In the town of Dundee the Lindsays lived in splendour and there too, in the then aristocratic Seagate, the Auchinlecks had their town house. The Records of the City of Dundee, preserved in the Town House, contain numerous references to the Auchinleck family.

Black: Surnames of Scotland, 1946

Dundee Year Book – Facts and Figures for 1912

Information Leaflet, Her Majesty’s Stationary Office, 1969.


Buyers Byers

These names are derived from the old barony of Byres in East Lothian. For centuries the barony was the property of the family of Lindsay and gave title to Lindsay of Byres. The names first appear on record in the early fourteenth century.

Black: Surnames of Scotland, 1946.

Cobb

This name first appears on record in Scotland in the late fifteenth century. In the early sixteenth century, it appears on record in Brechin, land of the Lindsays. An unrecorded individual of this name gave name to Cobbisland in Brechin. Some say it is a diminutive of Jacob, but there was also a first name “Cobba”.

Black: Surnames of Scotland, 1946


Crawford

As it was the custom for many years most people took the name of the area in which they lived. The Crawfords took their name from the mountain territory of Crawford, later the barony of Crawford, in the upper ward of Lanarkshire. The first of this name on record in Scotland was John de Crawford around the middle of the twelfth century.
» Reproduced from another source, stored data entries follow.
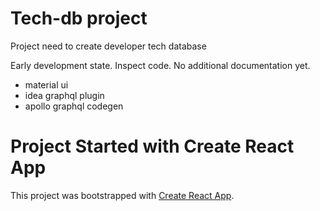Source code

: # Tech-db project

Project need to create developer tech database

Early development state. Inspect code. No additional documentation yet.

+ material ui
+ idea graphql plugin
+ apollo graphql codegen

# Project Started with Create React App

This project was bootstrapped with [Create React App](https://github.com/facebook/create-react-app).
For the next 150 years, there is charter evidence of Crawfords in St. Andrews, Arbroath, Ayr, Edinburgh, Kelso, etc. Walter de Lindeseia was the first Lindsay to be associated with the territory of Crawford. He came in the early part of the twelfth century as one of Prince David’s knights. When this Prince became King of Scotland, Walter was given Ercildoune (Earltson) and later Luffness and Crawford. David Lindsay of Glenesk, descendant of Walter, was created Earl of Crawford in 1398 by Robert, III.

Though the Lindsays were now situated in Glenesk, Crawford was their principal fief and remained so until the 5th Earl resigned the superiority of the various lands in the barony of Crawford.

The Crawfurds of Craufurdland, near Kilmarnock, were one of the oldest families in Ayrshire. Sir Reginald de Craufurd was the sheriff of Ayr in the early thirteenth century. He established the family fortune by marrying the Loudoun heiress in about 1200. On his death his estates were divided up among his sons, one of whom John, became the first laird of Craufurdland. Family records relate that the third Laird helped his cousin, Sir William Wallace, become Warden of Scotland in 1297 and that the seventh Laird fought valiantly against the English in France at the siege of Creyult in 1423, for which he was awarded a knighthood by James I.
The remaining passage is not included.